From 7907319288d58a784d8cee981f6c2e59c609aeab Mon Sep 17 00:00:00 2001
From: Hui Zhang <zhtclz@foxmail.com>
Date: Wed, 15 Sep 2021 11:26:07 +0000
Subject: [PATCH 2/6] fix profiler

---
 deepspeech/training/trainer.py         | 3 ++-
 deepspeech/utils/profiler.py           | 3 +++
 examples/tiny/s0/conf/deepspeech2.yaml | 2 +-
 examples/tiny/s0/local/train.sh        | 2 +-
 4 files changed, 7 insertions(+), 3 deletions(-)

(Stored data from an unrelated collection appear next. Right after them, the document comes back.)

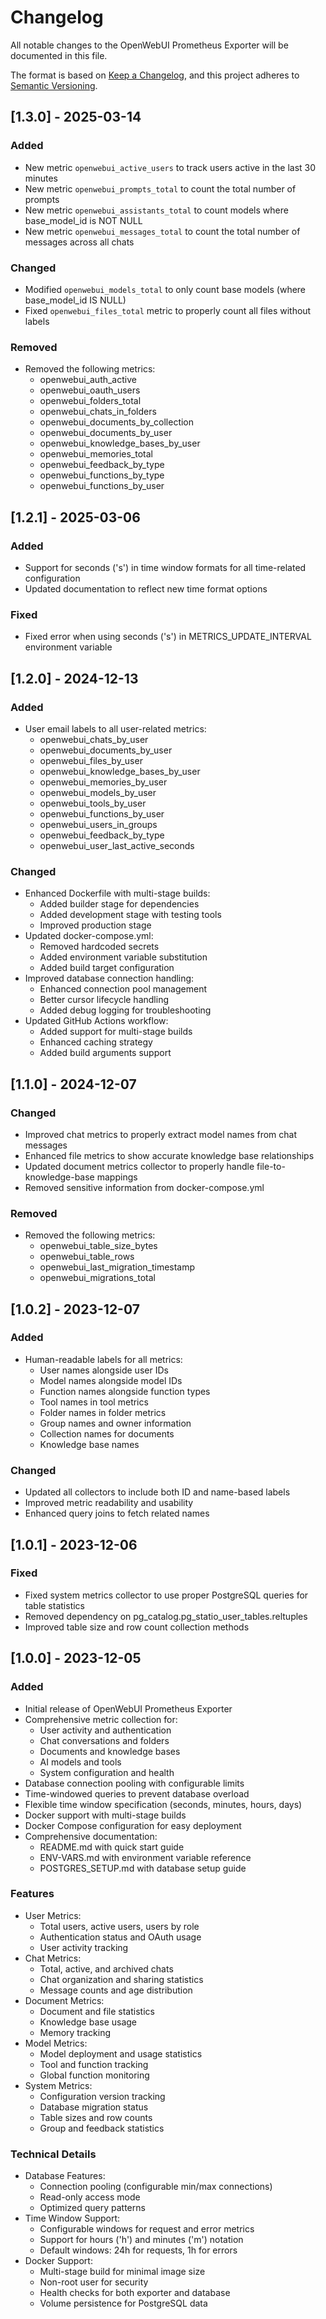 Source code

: # Changelog

All notable changes to the OpenWebUI Prometheus Exporter will be documented in this file.

The format is based on [Keep a Changelog](https://keepachangelog.com/en/1.0.0/),
and this project adheres to [Semantic Versioning](https://semver.org/spec/v2.0.0.html).

## [1.3.0] - 2025-03-14

### Added
- New metric `openwebui_active_users` to track users active in the last 30 minutes
- New metric `openwebui_prompts_total` to count the total number of prompts
- New metric `openwebui_assistants_total` to count models where base_model_id is NOT NULL
- New metric `openwebui_messages_total` to count the total number of messages across all chats

### Changed
- Modified `openwebui_models_total` to only count base models (where base_model_id IS NULL)
- Fixed `openwebui_files_total` metric to properly count all files without labels

### Removed
- Removed the following metrics:
  - openwebui_auth_active
  - openwebui_oauth_users
  - openwebui_folders_total
  - openwebui_chats_in_folders
  - openwebui_documents_by_collection
  - openwebui_documents_by_user
  - openwebui_knowledge_bases_by_user
  - openwebui_memories_total
  - openwebui_feedback_by_type
  - openwebui_functions_by_type
  - openwebui_functions_by_user

## [1.2.1] - 2025-03-06

### Added
- Support for seconds ('s') in time window formats for all time-related configuration
- Updated documentation to reflect new time format options

### Fixed
- Fixed error when using seconds ('s') in METRICS_UPDATE_INTERVAL environment variable

## [1.2.0] - 2024-12-13

### Added
- User email labels to all user-related metrics:
  - openwebui_chats_by_user
  - openwebui_documents_by_user
  - openwebui_files_by_user
  - openwebui_knowledge_bases_by_user
  - openwebui_memories_by_user
  - openwebui_models_by_user
  - openwebui_tools_by_user
  - openwebui_functions_by_user
  - openwebui_users_in_groups
  - openwebui_feedback_by_type
  - openwebui_user_last_active_seconds

### Changed
- Enhanced Dockerfile with multi-stage builds:
  - Added builder stage for dependencies
  - Added development stage with testing tools
  - Improved production stage
- Updated docker-compose.yml:
  - Removed hardcoded secrets
  - Added environment variable substitution
  - Added build target configuration
- Improved database connection handling:
  - Enhanced connection pool management
  - Better cursor lifecycle handling
  - Added debug logging for troubleshooting
- Updated GitHub Actions workflow:
  - Added support for multi-stage builds
  - Enhanced caching strategy
  - Added build arguments support

## [1.1.0] - 2024-12-07

### Changed
- Improved chat metrics to properly extract model names from chat messages
- Enhanced file metrics to show accurate knowledge base relationships
- Updated document metrics collector to properly handle file-to-knowledge-base mappings
- Removed sensitive information from docker-compose.yml

### Removed
- Removed the following metrics:
  - openwebui_table_size_bytes
  - openwebui_table_rows
  - openwebui_last_migration_timestamp
  - openwebui_migrations_total

## [1.0.2] - 2023-12-07

### Added
- Human-readable labels for all metrics:
  - User names alongside user IDs
  - Model names alongside model IDs
  - Function names alongside function types
  - Tool names in tool metrics
  - Folder names in folder metrics
  - Group names and owner information
  - Collection names for documents
  - Knowledge base names

### Changed
- Updated all collectors to include both ID and name-based labels
- Improved metric readability and usability
- Enhanced query joins to fetch related names

## [1.0.1] - 2023-12-06

### Fixed
- Fixed system metrics collector to use proper PostgreSQL queries for table statistics
- Removed dependency on pg_catalog.pg_statio_user_tables.reltuples
- Improved table size and row count collection methods

## [1.0.0] - 2023-12-05

### Added
- Initial release of OpenWebUI Prometheus Exporter
- Comprehensive metric collection for:
  - User activity and authentication
  - Chat conversations and folders
  - Documents and knowledge bases
  - AI models and tools
  - System configuration and health
- Database connection pooling with configurable limits
- Time-windowed queries to prevent database overload
- Flexible time window specification (seconds, minutes, hours, days)
- Docker support with multi-stage builds
- Docker Compose configuration for easy deployment
- Comprehensive documentation:
  - README.md with quick start guide
  - ENV-VARS.md with environment variable reference
  - POSTGRES_SETUP.md with database setup guide

### Features
- User Metrics:
  - Total users, active users, users by role
  - Authentication status and OAuth usage
  - User activity tracking
- Chat Metrics:
  - Total, active, and archived chats
  - Chat organization and sharing statistics
  - Message counts and age distribution
- Document Metrics:
  - Document and file statistics
  - Knowledge base usage
  - Memory tracking
- Model Metrics:
  - Model deployment and usage statistics
  - Tool and function tracking
  - Global function monitoring
- System Metrics:
  - Configuration version tracking
  - Database migration status
  - Table sizes and row counts
  - Group and feedback statistics

### Technical Details
- Database Features:
  - Connection pooling (configurable min/max connections)
  - Read-only access mode
  - Optimized query patterns
- Time Window Support:
  - Configurable windows for request and error metrics
  - Support for hours ('h') and minutes ('m') notation
  - Default windows: 24h for requests, 1h for errors
- Docker Support:
  - Multi-stage build for minimal image size
  - Non-root user for security
  - Health checks for both exporter and database
  - Volume persistence for PostgreSQL data
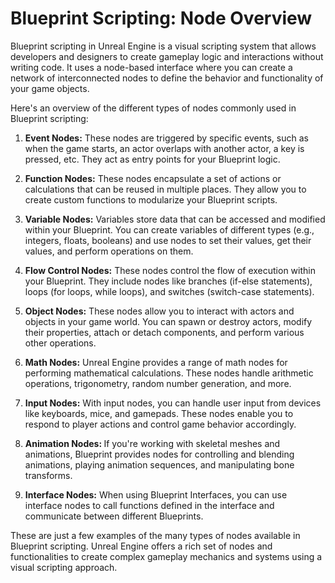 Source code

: # Blueprint Scripting: Node Overview

<p class="speechify-inbox-player">Blueprint scripting in Unreal Engine is a visual scripting system that allows developers and designers to create gameplay logic and interactions without writing code. It uses a node-based interface where you can create a network of interconnected nodes to define the behavior and functionality of your game objects.</p>
<p class="speechify-inbox-player">Here's an overview of the different types of nodes commonly used in Blueprint scripting:</p>
<ol>
<li class="speechify-inbox-player">
<p><strong>Event Nodes:</strong> These nodes are triggered by specific events, such as when the game starts, an actor overlaps with another actor, a key is pressed, etc. They act as entry points for your Blueprint logic.</p>
</li>
<li class="speechify-inbox-player">
<p><strong>Function Nodes:</strong> These nodes encapsulate a set of actions or calculations that can be reused in multiple places. They allow you to create custom functions to modularize your Blueprint scripts.</p>
</li>
<li class="speechify-inbox-player">
<p><strong>Variable Nodes:</strong> Variables store data that can be accessed and modified within your Blueprint. You can create variables of different types (e.g., integers, floats, booleans) and use nodes to set their values, get their values, and perform operations on them.</p>
</li>
<li class="speechify-inbox-player">
<p><strong>Flow Control Nodes:</strong> These nodes control the flow of execution within your Blueprint. They include nodes like branches (if-else statements), loops (for loops, while loops), and switches (switch-case statements).</p>
</li>
<li class="speechify-inbox-player">
<p><strong>Object Nodes:</strong> These nodes allow you to interact with actors and objects in your game world. You can spawn or destroy actors, modify their properties, attach or detach components, and perform various other operations.</p>
</li>
<li class="speechify-inbox-player">
<p><strong>Math Nodes:</strong> Unreal Engine provides a range of math nodes for performing mathematical calculations. These nodes handle arithmetic operations, trigonometry, random number generation, and more.</p>
</li>
<li class="speechify-inbox-player">
<p><strong>Input Nodes:</strong> With input nodes, you can handle user input from devices like keyboards, mice, and gamepads. These nodes enable you to respond to player actions and control game behavior accordingly.</p>
</li>
<li class="speechify-inbox-player">
<p><strong>Animation Nodes: </strong>If you're working with skeletal meshes and animations, Blueprint provides nodes for controlling and blending animations, playing animation sequences, and manipulating bone transforms.</p>
</li>
<li class="speechify-inbox-player">
<p><strong>Interface Nodes:</strong> When using Blueprint Interfaces, you can use interface nodes to call functions defined in the interface and communicate between different Blueprints.</p>
</li>
</ol>
<p class="speechify-inbox-player">These are just a few examples of the many types of nodes available in Blueprint scripting. Unreal Engine offers a rich set of nodes and functionalities to create complex gameplay mechanics and systems using a visual scripting approach.</p>
<p>&nbsp;</p>
<p>&nbsp;</p>
<p>&nbsp;</p>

diff --git a/deepspeech/training/trainer.py b/deepspeech/training/trainer.py
index bdb68310a..b31ddcad6 100644
--- a/deepspeech/training/trainer.py
+++ b/deepspeech/training/trainer.py
@@ -185,7 +185,8 @@ class Trainer():
                 batch_sampler.set_epoch(self.epoch)
 
     def after_train_batch(self):
-        profiler.add_profiler_step(self.args.profiler_options)
+        if self.args.profiler_options:
+            profiler.add_profiler_step(self.args.profiler_options)
 
     def train(self):
         """The training process control by epoch."""
diff --git a/deepspeech/utils/profiler.py b/deepspeech/utils/profiler.py
index 5b8389be8..357840a62 100644
--- a/deepspeech/utils/profiler.py
+++ b/deepspeech/utils/profiler.py
@@ -61,6 +61,9 @@ class ProfilerOptions(object):
         self._parse_from_string(options_str)
 
     def _parse_from_string(self, options_str):
+        if not options_str:
+            return
+            
         for kv in options_str.replace(' ', '').split(';'):
             key, value = kv.split('=')
             if key == 'batch_range':
diff --git a/examples/tiny/s0/conf/deepspeech2.yaml b/examples/tiny/s0/conf/deepspeech2.yaml
index 64598b4be..408996557 100644
--- a/examples/tiny/s0/conf/deepspeech2.yaml
+++ b/examples/tiny/s0/conf/deepspeech2.yaml
@@ -48,7 +48,7 @@ training:
   n_epoch: 10
   accum_grad: 1
   lr: 1e-5 
-  lr_decay: 1.0 
+  lr_decay: 0.8 
   weight_decay: 1e-06
   global_grad_clip: 5.0
   log_interval: 1
diff --git a/examples/tiny/s0/local/train.sh b/examples/tiny/s0/local/train.sh
index a657ce345..f96508b4f 100755
--- a/examples/tiny/s0/local/train.sh
+++ b/examples/tiny/s0/local/train.sh
@@ -38,7 +38,7 @@ python3 -u ${BIN_DIR}/train.py \
 --config ${config_path} \
 --output exp/${ckpt_name} \
 --model_type ${model_type} \
---profiler_options ${profiler_options} \
+--profiler_options "${profiler_options}" \
 --seed ${seed}
 
 if [ ${seed} != 0  ]; then

From 3a5258f6a00ba0c660bd92d241e3b24cf0554520 Mon Sep 17 00:00:00 2001
From: Hui Zhang <zhtclz@foxmail.com>
Date: Wed, 15 Sep 2021 11:36:35 +0000
Subject: [PATCH 3/6] lr and opt param will restore from ckpt, so we do not set
 lr manully

---
 deepspeech/exps/u2/model.py    | 5 +++--
 deepspeech/training/trainer.py | 4 +++-
 2 files changed, 6 insertions(+), 3 deletions(-)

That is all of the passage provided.